**Data for this task**
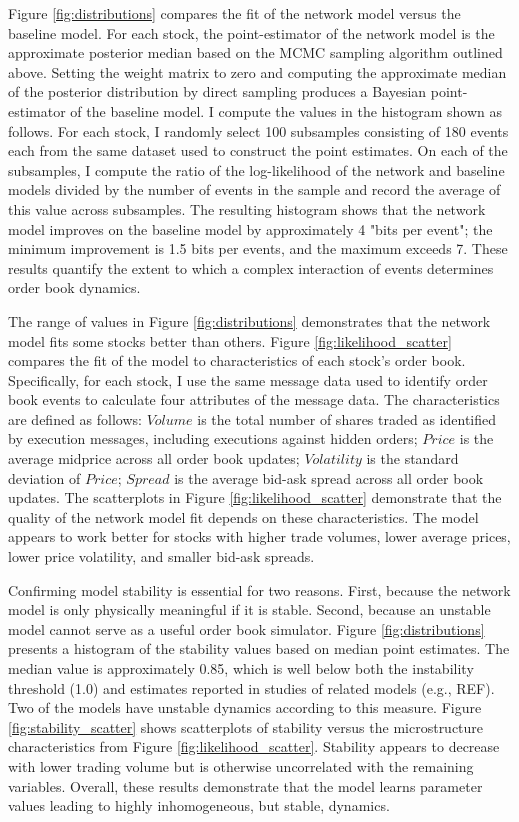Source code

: 		Figure \ref{fig:distributions} compares the fit of the network model versus the baseline model. For each stock, the point-estimator of the network model is the approximate posterior median based on the MCMC sampling algorithm outlined above. Setting the weight matrix to zero and computing the approximate median of the posterior distribution by direct sampling produces a Bayesian point-estimator of the baseline model. I compute the values in the histogram shown as follows. For each stock, I randomly select 100 subsamples consisting of 180 events each from the same dataset used to construct the point estimates. On each of the subsamples, I compute the ratio of the log-likelihood of the network and baseline models divided by the number of events in the sample and record the average of this value across subsamples. The resulting histogram shows that the network model improves on the baseline model by approximately 4 "bits per event"; the minimum improvement is 1.5 bits per events, and the maximum exceeds 7. These results quantify the extent to which a complex interaction of events determines order book dynamics.

		The range of values in Figure \ref{fig:distributions} demonstrates that the network model fits some stocks better than others. Figure \ref{fig:likelihood_scatter} compares the fit of the model to characteristics of each stock’s order book. Specifically, for each stock, I use the same message data used to identify order book events to calculate four attributes of the message data. The characteristics are defined as follows: $Volume$ is the total number of shares traded as identified by execution messages, including executions against hidden orders; $Price$ is the average midprice across all order book updates; $Volatility$ is the standard deviation of $Price$; $Spread$ is the average bid-ask spread across all order book updates. The scatterplots in Figure \ref{fig:likelihood_scatter} demonstrate that the quality of the network model fit depends on these characteristics. The model appears to work better for stocks with higher trade volumes, lower average prices, lower price volatility, and smaller bid-ask spreads.

		Confirming model stability is essential for two reasons. First, because the network model is only physically meaningful if it is stable. Second, because an unstable model cannot serve as a useful order book simulator. Figure \ref{fig:distributions} presents a histogram of the stability values based on median point estimates. The median value is approximately 0.85, which is well below both the instability threshold (1.0) and estimates reported in studies of related models (e.g., REF). Two of the models have unstable dynamics according to this measure. Figure \ref{fig:stability_scatter} shows scatterplots of stability versus the microstructure characteristics from Figure \ref{fig:likelihood_scatter}. Stability appears to decrease with lower trading volume but is otherwise uncorrelated with the remaining variables. Overall, these results demonstrate that the model learns parameter values leading to highly inhomogeneous, but stable, dynamics.


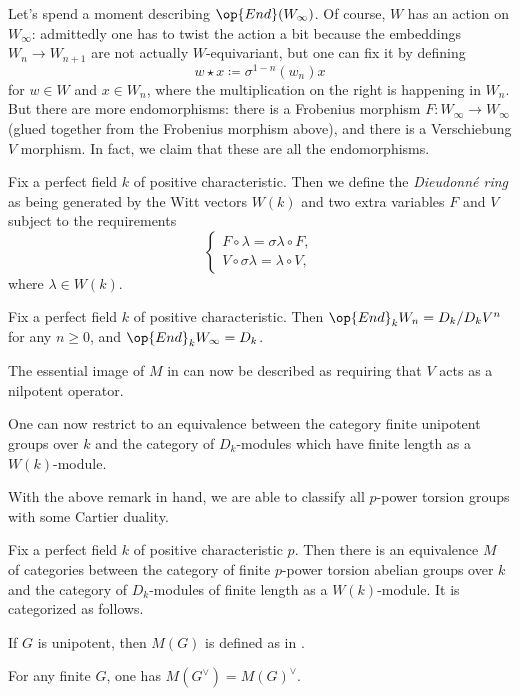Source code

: \documentclass[../notes.tex]{subfiles}
\begin{document}
Let's spend a moment describing $\op{End}(W_\infty)$. Of course, $W$ has an action on $W_\infty$: admittedly one has to twist the action a bit because the embeddings $W_n\to W_{n+1}$ are not actually $W$-equivariant, but one can fix it by defining
\[w\star x\coloneqq \sigma^{1-n}(w_n)x\]
for $w\in W$ and $x\in W_n$, where the multiplication on the right is happening in $W_n$. But there are more endomorphisms: there is a Frobenius morphism $F\colon W_\infty\to W_\infty$ (glued together from the Frobenius morphism above), and there is a Verschiebung $V$ morphism. In fact, we claim that these are all the endomorphisms.
\begin{definition}
	Fix a perfect field $k$ of positive characteristic. Then we define the \textit{Dieudonn\'e ring} as being generated by the Witt vectors $W(k)$ and two extra variables $F$ and $V$ subject to the requirements
	\[\begin{cases}
		F\circ\lambda = \sigma\lambda\circ F, \\
		V\circ\sigma\lambda = \lambda\circ V,
	\end{cases}\]
	where $\lambda\in W(k)$.
\end{definition}
\begin{lemma}
	Fix a perfect field $k$ of positive characteristic. Then $\op{End}_kW_n=D_k/D_kV^n$ for any $n\ge0$, and $\op{End}_kW_\infty=D_k$.
\end{lemma}
\begin{remark}
	The essential image of $M$ in  can now be described as requiring that $V$ acts as a nilpotent operator.
\end{remark}
\begin{remark}
	One can now restrict  to an equivalence between the category finite unipotent groups over $k$ and the category of $D_k$-modules which have finite length as a $W(k)$-module.
\end{remark}
With the above remark in hand, we are able to classify all $p$-power torsion groups with some Cartier duality.
\begin{theorem}
	Fix a perfect field $k$ of positive characteristic $p$. Then there is an equivalence $M$ of categories between the category of finite $p$-power torsion abelian groups over $k$ and the category of $D_k$-modules of finite length as a $W(k)$-module. It is categorized as follows.
	\begin{listroman}
		\item If $G$ is unipotent, then $M(G)$ is defined as in .
		\item For any finite $G$, one has $M(G^\lor)=M(G)^\lor$.
	\end{listroman}
\end{theorem}
\end{document}

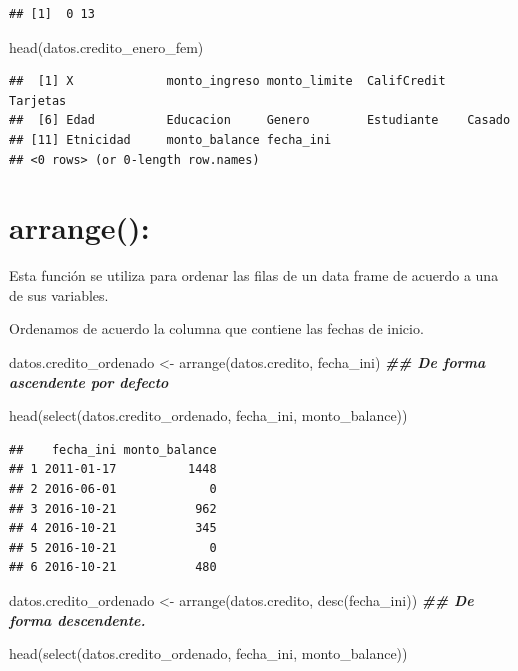 \documentclass[
  12pt,
]{book}
\newenvironment{Shaded}{\begin{snugshade}}{\end{snugshade}}
\newcommand{\DocumentationTok}[1]{\textcolor[rgb]{0.56,0.35,0.01}{\textbf{\textit{#1}}}}
\newcommand{\FunctionTok}[1]{\textcolor[rgb]{0.00,0.00,0.00}{#1}}
\newcommand{\NormalTok}[1]{#1}
\newcommand{\OtherTok}[1]{\textcolor[rgb]{0.56,0.35,0.01}{#1}}
\begin{document}
\begin{verbatim}
## [1]  0 13
\end{verbatim}

\begin{Shaded}
\begin{Highlighting}[]
\FunctionTok{head}\NormalTok{(datos.credito\_enero\_fem)}
\end{Highlighting}
\end{Shaded}

\begin{verbatim}
##  [1] X             monto_ingreso monto_limite  CalifCredit   Tarjetas     
##  [6] Edad          Educacion     Genero        Estudiante    Casado       
## [11] Etnicidad     monto_balance fecha_ini    
## <0 rows> (or 0-length row.names)
\end{verbatim}

\hypertarget{arrange}{%
\section{\texorpdfstring{\textbf{arrange()}:}{arrange():}}\label{arrange}}

Esta función se utiliza para ordenar las filas de un data frame de acuerdo a una de sus variables.

Ordenamos de acuerdo la columna que contiene las fechas de inicio.

\begin{Shaded}
\begin{Highlighting}[]
\NormalTok{datos.credito\_ordenado }\OtherTok{\textless{}{-}} \FunctionTok{arrange}\NormalTok{(datos.credito, fecha\_ini) }\DocumentationTok{\#\# De forma ascendente por defecto}

\FunctionTok{head}\NormalTok{(}\FunctionTok{select}\NormalTok{(datos.credito\_ordenado, fecha\_ini, monto\_balance))}
\end{Highlighting}
\end{Shaded}

\begin{verbatim}
##    fecha_ini monto_balance
## 1 2011-01-17          1448
## 2 2016-06-01             0
## 3 2016-10-21           962
## 4 2016-10-21           345
## 5 2016-10-21             0
## 6 2016-10-21           480
\end{verbatim}

\begin{Shaded}
\begin{Highlighting}[]
\NormalTok{datos.credito\_ordenado }\OtherTok{\textless{}{-}} \FunctionTok{arrange}\NormalTok{(datos.credito, }\FunctionTok{desc}\NormalTok{(fecha\_ini)) }\DocumentationTok{\#\# De forma descendente.}

\FunctionTok{head}\NormalTok{(}\FunctionTok{select}\NormalTok{(datos.credito\_ordenado, fecha\_ini, monto\_balance))}
\end{Highlighting}
\end{Shaded}
\end{document}
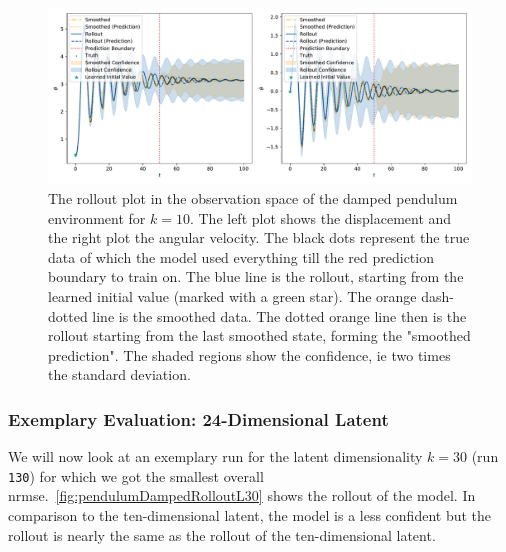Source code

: 			\begin{figure}
				\centering
				\includegraphics[width=\linewidth]{figures/results/pendulum-damped/run-latent-dim-10/rollout-observations-N0.pdf}
				\caption{The rollout plot in the observation space of the damped pendulum environment for \(k = 10\). The left plot shows the displacement and the right plot the angular velocity. The black dots represent the true data of which the model used everything till the red prediction boundary to train on. The blue line is the rollout, starting from the learned initial value (marked with a green star). The orange dash-dotted line is the smoothed data. The dotted orange line then is the rollout starting from the last smoothed state, forming the "smoothed prediction". The shaded regions show the confidence, \ac{ie} two times the standard deviation.}
				\label{fig:pendulumDampedRolloutL10}
			\end{figure}

		\subsubsection{Exemplary Evaluation: 24-Dimensional Latent}
			We will now look at an exemplary run for the latent dimensionality \( k = 30 \) (run \texttt{130}) for which we got the smallest overall \ac{nrmse}.~\autoref{fig:pendulumDampedRolloutL30} shows the rollout of the model. In comparison to the ten-dimensional latent, the model is a less confident but the rollout is nearly the same as the rollout of the ten-dimensional latent.

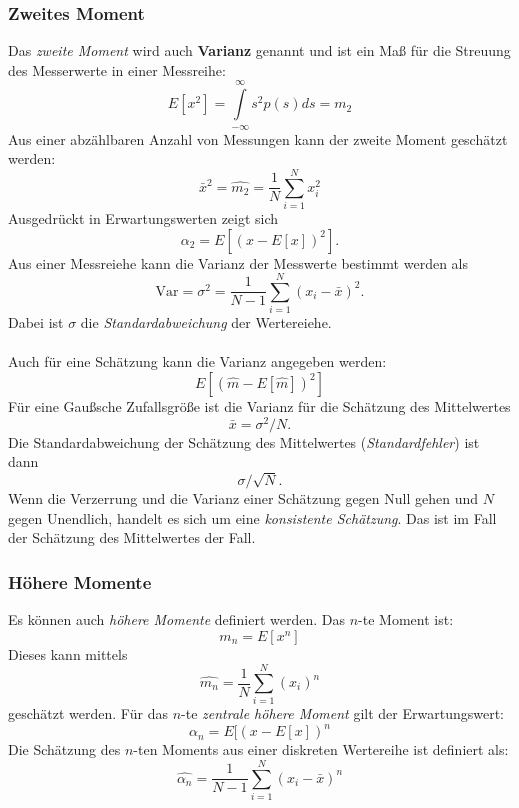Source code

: \subsubsection*{Zweites Moment}
Das \textit{zweite Moment} wird auch \textbf{Varianz} genannt und ist ein Maß für die Streuung des Messerwerte in einer Messreihe:
\begin{equation}
E[x^2]= \int\limits_{-\infty}^{\infty} s^2 p(s) ds=m_2
\end{equation}
Aus einer abzählbaren Anzahl von Messungen kann der zweite Moment geschätzt werden:
\begin{equation}
\bar x^2 = \hat{m_2} = \frac{1}{N}\sum\limits_{i=1}^N x_i^2
\end{equation}
Ausgedrückt in Erwartungswerten zeigt sich
\[
\alpha_2 = E[(x-E[x])^2].
\]
Aus einer Messreiehe kann die Varianz der Messwerte bestimmt werden als
\begin{equation}
\mbox{Var} = \sigma^2=\frac{1}{N-1}\sum \limits_{i=1}^N (x_i - \bar x)^2.
\end{equation}
Dabei ist $\sigma$ die \textsl{Standardabweichung} der Wertereiehe.\\\\
Auch für eine Schätzung kann die Varianz angegeben werden:
\[
E[(\hat{m}-E[\hat{m}])^2]
\]
Für eine Gaußsche Zufallsgröße ist die Varianz für die Schätzung des Mittelwertes
\[
\bar x = \sigma^2/N.
\]
Die Standardabweichung der Schätzung des Mittelwertes (\textit{Standardfehler}) ist dann 
\[
\sigma/\sqrt{N}.
\]
Wenn die Verzerrung und die Varianz einer Schätzung gegen Null gehen und $N$ gegen Unendlich, handelt es sich um eine \textit{konsistente Schätzung}. Das ist im Fall der Schätzung des Mittelwertes der Fall.\\

\subsubsection*{Höhere Momente}
Es können auch \textit{höhere Momente} definiert werden. Das $n$-te Moment ist:
\[
m_n=E[x^n]
\]
Dieses kann mittels
\[
\hat{m_n}=\frac {1}{N} \sum\limits_{i=1}^N (x_i)^n
\]
geschätzt werden. 
Für das $n$-te \textit{zentrale höhere Moment} gilt der Erwartungswert:
\[
\alpha_n = E[(x-E[x])^n
\]
Die Schätzung des $n$-ten Moments aus einer diskreten Wertereihe ist definiert als:
\begin{equation}
\hat{\alpha_n}=\frac {1}{N-1} \sum_{i=1}^N (x_i - \bar x)^n
\end{equation}

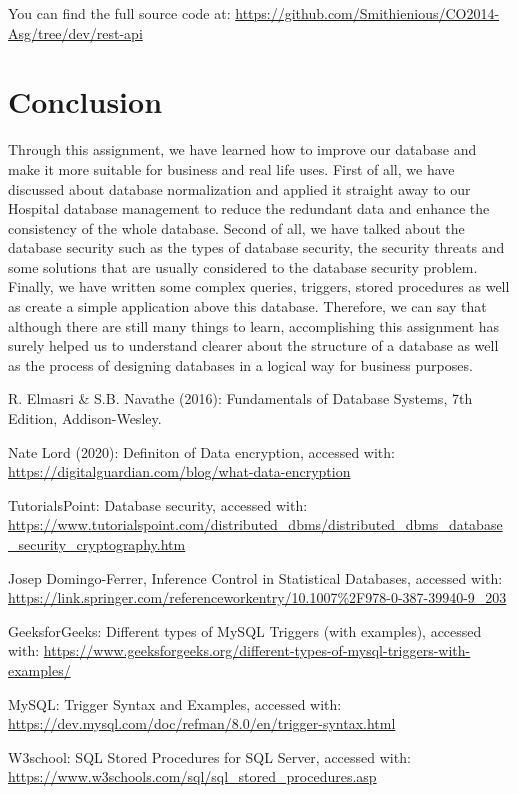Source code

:\documentclass[a4paper]{article}
\numberwithin{equation}{section}
\begin{document}
You can find the full source code at:  \url{https://github.com/Smithienious/CO2014-Asg/tree/dev/rest-api}

\section{Conclusion}
Through this assignment, we have learned how to improve our database and make it more suitable for business and real life uses.
First of all, we have discussed about database normalization  and applied it straight away to our Hospital database management to reduce the redundant data and enhance the consistency of the whole database.
Second of all, we have talked about the database security such as the types of database security, the security threats and some solutions that are usually considered to the database security problem.
Finally, we have written some complex queries, triggers, stored procedures as well as create a simple application above this database.
Therefore, we can say that although there are still many things to learn, accomplishing this assignment has surely helped us to understand clearer about the structure of a database as well as the process of designing databases in a logical way for business purposes.

\pagebreak
\begin{thebibliography}{9}
  R.
  Elmasri \& S.B.
  Navathe (2016): Fundamentals of Database Systems, 7th
  Edition, Addison-Wesley.

  Nate Lord (2020): Definiton of Data encryption, accessed with: \url{https://digitalguardian.com/blog/what-data-encryption}

  TutorialsPoint: Database security, accessed with: \url{https://www.tutorialspoint.com/distributed_dbms/distributed_dbms_database_security_cryptography.htm}

  Josep Domingo-Ferrer, Inference Control in Statistical Databases, accessed with: \url{https://link.springer.com/referenceworkentry/10.1007\%2F978-0-387-39940-9_203}

  GeeksforGeeks: Different types of MySQL Triggers (with examples), accessed with: \url{https://www.geeksforgeeks.org/different-types-of-mysql-triggers-with-examples/}

  MySQL\@: Trigger Syntax and Examples, accessed with: \url{https://dev.mysql.com/doc/refman/8.0/en/trigger-syntax.html}

  W3school: SQL Stored Procedures for SQL Server, accessed with: \url{https://www.w3schools.com/sql/sql_stored_procedures.asp}

\end{thebibliography}
\end{document}
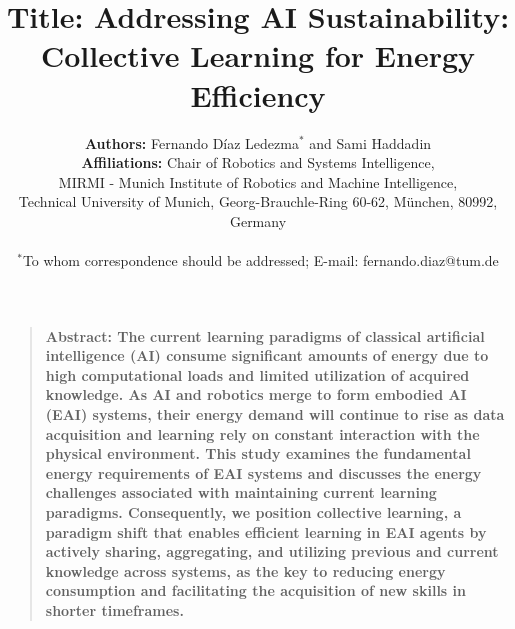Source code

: \documentclass[12pt]{article}
\title{\textbf{Title:} Addressing AI Sustainability: Collective Learning for Energy Efficiency}
\author
{\textbf{Authors:} Fernando D\'iaz Ledezma$^{\ast}$ and Sami Haddadin
	\\
	\normalsize{\textbf{Affiliations:} Chair of Robotics and Systems Intelligence,}\\
	\normalsize{MIRMI - Munich Institute of Robotics and Machine Intelligence,}\\
	\normalsize{Technical University of Munich, Georg-Brauchle-Ring 60-62, M\"unchen, 80992, Germany}\\
	\\
	\normalsize{$^\ast$To whom correspondence should be addressed; E-mail: fernando.diaz@tum.de}
}
\date{}
\newenvironment{sciabstract}{%
\begin{quote} \bf}
{\end{quote}}
\begin{document}
 

\baselineskip24pt


\maketitle 



\begin{sciabstract}
	\textbf{Abstract:} The current learning paradigms of classical artificial intelligence (AI) consume significant amounts of energy due to high computational loads and limited utilization of acquired knowledge. As AI and robotics merge to form embodied AI (EAI) systems, their energy demand will continue to rise as data acquisition and learning rely on constant interaction with the physical environment. This study examines the fundamental energy requirements of EAI systems and discusses the energy challenges associated with maintaining current learning paradigms. Consequently, we position collective learning, a paradigm shift that enables efficient learning in EAI agents by actively sharing, aggregating, and utilizing previous and current knowledge across systems, as the key to reducing energy consumption and facilitating the acquisition of new skills in shorter timeframes.
\end{sciabstract}


\end{document}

**Task instructions**
Beginning at the line that holds "whom correspondence should", write out word for word each line through the end of the records.

**Solution below**
	\normalsize{$^\ast$To whom correspondence should be addressed; E-mail: fernando.diaz@tum.de}
}
\date{}
\newenvironment{sciabstract}{%
\begin{quote} \bf}
{\end{quote}}
\begin{document}
 

\baselineskip24pt


\maketitle 



\begin{sciabstract}
	\textbf{Abstract:} The current learning paradigms of classical artificial intelligence (AI) consume significant amounts of energy due to high computational loads and limited utilization of acquired knowledge. As AI and robotics merge to form embodied AI (EAI) systems, their energy demand will continue to rise as data acquisition and learning rely on constant interaction with the physical environment. This study examines the fundamental energy requirements of EAI systems and discusses the energy challenges associated with maintaining current learning paradigms. Consequently, we position collective learning, a paradigm shift that enables efficient learning in EAI agents by actively sharing, aggregating, and utilizing previous and current knowledge across systems, as the key to reducing energy consumption and facilitating the acquisition of new skills in shorter timeframes.
\end{sciabstract}


\end{document}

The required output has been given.